▶ What you should do: Below are some entries. Copy each line that holds the string "been".

━━━━━ Records to use ━━━━━

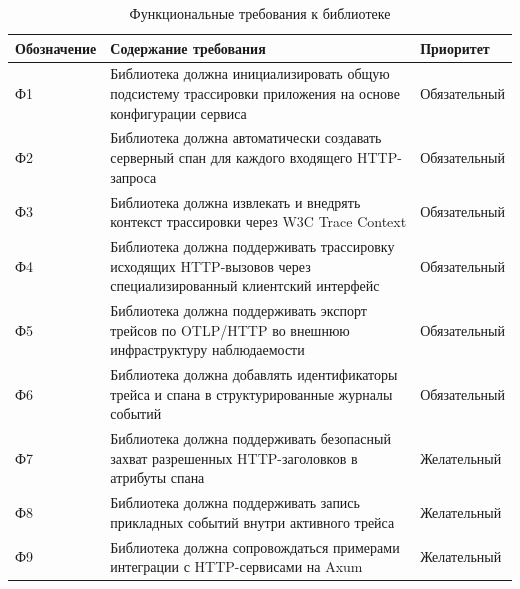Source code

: \begin{table}[H]
    \centering
    \caption{Функциональные требования к библиотеке}
    \label{tab:functional-requirements}
    \renewcommand{\arraystretch}{1.2}
    \begin{tabularx}{\textwidth}{>{\raggedright\arraybackslash}p{1.6cm} >{\raggedright\arraybackslash}X >{\raggedright\arraybackslash}p{2.1cm}}
        \toprule
        Обозначение & Содержание требования & Приоритет \\
        \midrule
        Ф1 & Библиотека должна инициализировать общую подсистему трассировки приложения на основе конфигурации сервиса & Обязательный \\
        \addlinespace
        Ф2 & Библиотека должна автоматически создавать серверный спан для каждого входящего HTTP-запроса & Обязательный \\
        \addlinespace
        Ф3 & Библиотека должна извлекать и внедрять контекст трассировки через W3C Trace Context & Обязательный \\
        \addlinespace
        Ф4 & Библиотека должна поддерживать трассировку исходящих HTTP-вызовов через специализированный клиентский интерфейс & Обязательный \\
        \addlinespace
        Ф5 & Библиотека должна поддерживать экспорт трейсов по OTLP/HTTP во внешнюю инфраструктуру наблюдаемости & Обязательный \\
        \addlinespace
        Ф6 & Библиотека должна добавлять идентификаторы трейса и спана в структурированные журналы событий & Обязательный \\
        \addlinespace
        Ф7 & Библиотека должна поддерживать безопасный захват разрешенных HTTP-заголовков в атрибуты спана & Желательный \\
        \addlinespace
        Ф8 & Библиотека должна поддерживать запись прикладных событий внутри активного трейса & Желательный \\
        \addlinespace
        Ф9 & Библиотека должна сопровождаться примерами интеграции с HTTP-сервисами на Axum & Желательный \\
        \bottomrule
    \end{tabularx}
\end{table}

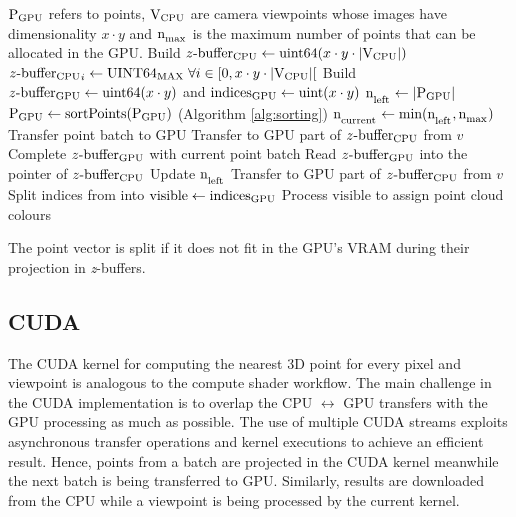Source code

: \begin{algorithm}
  \begin{algorithmic}[1]
    \State $\textrm{P}\textsubscript{GPU}$ refers to points, $\textrm{V}\textsubscript{CPU}$ are camera viewpoints whose images have dimensionality $x \cdot y$ and $\textrm{n}_\textsubscript{max}$ is the maximum number of points that can be allocated in the GPU. %
    \State Build $z\textrm{-buffer}\textsubscript{CPU} \gets \textrm{uint64}(x \cdot y \cdot |\textrm{V}\textsubscript{CPU}|)$ %
    \State $z\textrm{-buffer}\textsubscript{CPU}_{i} \gets \textrm{UINT64\textsubscript{MAX}} \hspace{1mm} \forall i \in \left[0, x \cdot y \cdot |\textrm{V}\textsubscript{CPU}|\right[$ %
    \State Build $z\textrm{-buffer}\textsubscript{GPU} \gets \textrm{uint64}(x \cdot y)$ and $\textrm{indices}\textsubscript{GPU} \gets \textrm{uint}(x \cdot y)$ %
    \State $\textrm{n}_\textsubscript{left} \gets |\textrm{P}\textsubscript{GPU}|$ %
        \State $\textrm{P}\textsubscript{GPU} \gets \textrm{sortPoints}(\textrm{P}\textsubscript{GPU})$   \Comment(Algorithm \ref{alg:sorting}) %
    \EndIf
        \State $\textrm{n}_\textsubscript{current} \gets \textrm{min}(\textrm{n}_\textsubscript{left}, \textrm{n}_\textsubscript{max})$ %
        \State Transfer point batch to GPU %
            \State Transfer to GPU part of $z\textrm{-buffer}\textsubscript{CPU}$ from $v$ %
            \State Complete $z\textrm{-buffer}\textsubscript{GPU}$ with current point batch %
            \State Read $z\textrm{-buffer}\textsubscript{GPU}$ into the pointer of $z\textrm{-buffer}\textsubscript{CPU}$ %
        \EndFor
        \State Update $\textrm{n}_\textsubscript{left}$ %
    \EndWhile
        \State Transfer to GPU part of $z\textrm{-buffer}\textsubscript{CPU}$ from $v$ %
        \State Split indices from \Zbuffer into \Indices %
        \State $\textrm{visible} \gets \textrm{indices}\textsubscript{GPU}$ %
        \State Process $\textrm{visible}$ to assign point cloud colours %
    \EndFor
    \caption{The point vector is split if it does not fit in the GPU's VRAM during their projection in \textit{z}-buffers.}
    \label{alg:gpu_multiple_batch}
  \end{algorithmic}
\end{algorithm}

\subsection{CUDA}

The CUDA kernel for computing the nearest 3D point for every pixel and viewpoint is analogous to the compute shader workflow. The main challenge in the CUDA implementation is to overlap the CPU $\leftrightarrow$ GPU transfers with the GPU processing as much as possible. The use of multiple CUDA streams exploits asynchronous transfer operations and kernel executions to achieve an efficient result. Hence, points from a batch are projected in the CUDA kernel meanwhile the next batch is being transferred to GPU. Similarly, results are downloaded from the CPU while a viewpoint is being processed by the current kernel.

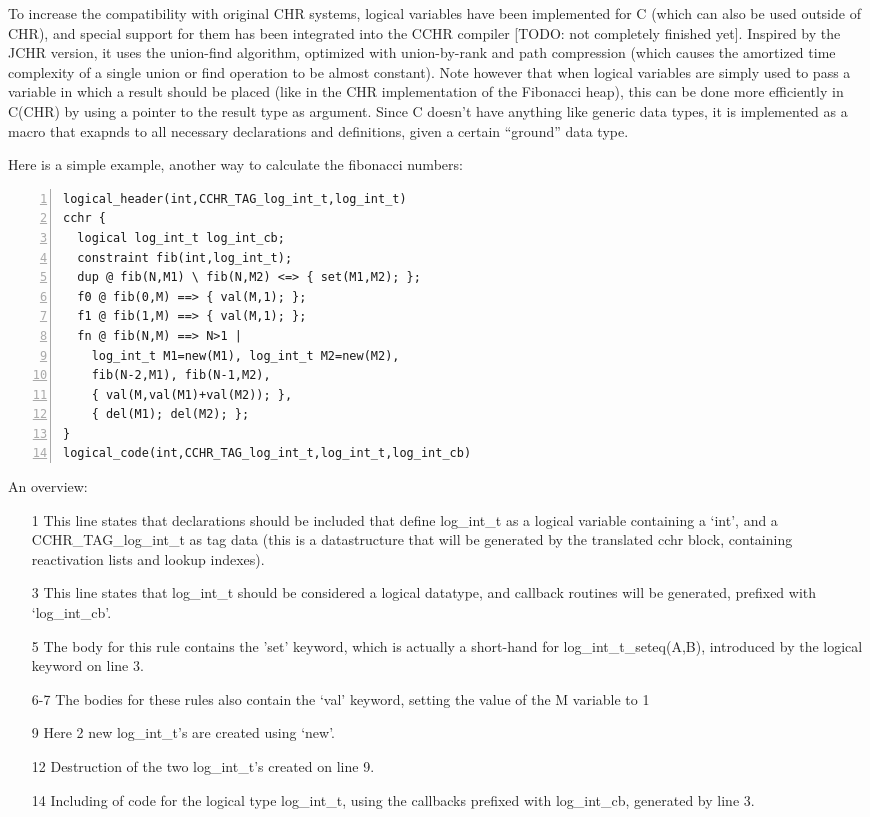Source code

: \documentclass{llncs}
\begin{document}
To increase the compatibility with original CHR systems, logical variables have been implemented for C (which can also be
used outside of CHR), and special support for them has been integrated into the CCHR compiler [TODO: not completely finished yet].
Inspired by the JCHR version, it uses the union-find algorithm, optimized with union-by-rank and path compression (which causes the
amortized time complexity of a single union or find operation to be almost constant).
Note however that when logical variables are simply used to pass a variable in which a result should be placed (like in 
the CHR implementation of the Fibonacci heap), this can be done more efficiently in C(CHR) by using a pointer to the result
type as argument. Since C doesn't have anything like generic data types, it is implemented as a macro that exapnds to all
necessary declarations and definitions, given a certain ``ground'' data type.

Here is a simple example, another way to calculate the fibonacci numbers: \begin{Verbatim}[numbers=left]
logical_header(int,CCHR_TAG_log_int_t,log_int_t)
cchr {
  logical log_int_t log_int_cb;
  constraint fib(int,log_int_t);
  dup @ fib(N,M1) \ fib(N,M2) <=> { set(M1,M2); };
  f0 @ fib(0,M) ==> { val(M,1); };
  f1 @ fib(1,M) ==> { val(M,1); };
  fn @ fib(N,M) ==> N>1 |
    log_int_t M1=new(M1), log_int_t M2=new(M2),
    fib(N-2,M1), fib(N-1,M2),
    { val(M,val(M1)+val(M2)); },
    { del(M1); del(M2); };
}
logical_code(int,CCHR_TAG_log_int_t,log_int_t,log_int_cb)
\end{Verbatim}


An overview: \begin{itemize}
  \item[1] This line states that declarations should be included that define log\_int\_t as a logical variable containing a `int', and a CCHR\_TAG\_log\_int\_t as tag data (this is a datastructure that will be generated by the translated cchr block, containing reactivation lists and lookup indexes).
  \item[3] This line states that log\_int\_t should be considered a logical datatype, and callback routines will be generated, prefixed with `log\_int\_cb'.
  \item[5] The body for this rule contains the 'set' keyword, which is actually a short-hand for log\_int\_t\_seteq(A,B), introduced by the logical keyword on line 3.
  \item[6-7] The bodies for these rules also contain the `val' keyword, setting the value of the M variable to 1
  \item[9] Here 2 new log\_int\_t's are created using `new'.
  \item[12] Destruction of the two log\_int\_t's created on line 9.
  \item[14] Including of code for the logical type log\_int\_t, using the callbacks prefixed with log\_int\_cb, generated by line 3.
\end{itemize}
\end{document}
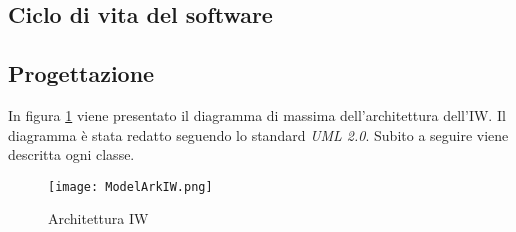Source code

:\subsection{Ciclo di vita del software}
\label{sec:ciclo-vita-software}

\subsection{Progettazione}
\label{sec:progettazione}
In figura \ref{fig:ark-mod-iw} viene presentato il diagramma di massima dell’architettura dell’IW. Il diagramma è stata redatto seguendo lo standard \emph{UML 2.0}. Subito a seguire viene descritta ogni classe.
\begin{figure}[htbp]
    
    \centering
    \texttt{[image: ModelArkIW.png]} 
    \caption{Architettura IW}
    \label{fig:ark-mod-iw} 
\end{figure}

━━━━━

▶ Task solution:
To increase the compatibility with original CHR systems, logical variables have been implemented for C (which can also be
used outside of CHR), and special support for them has been integrated into the CCHR compiler [TODO: not completely finished yet].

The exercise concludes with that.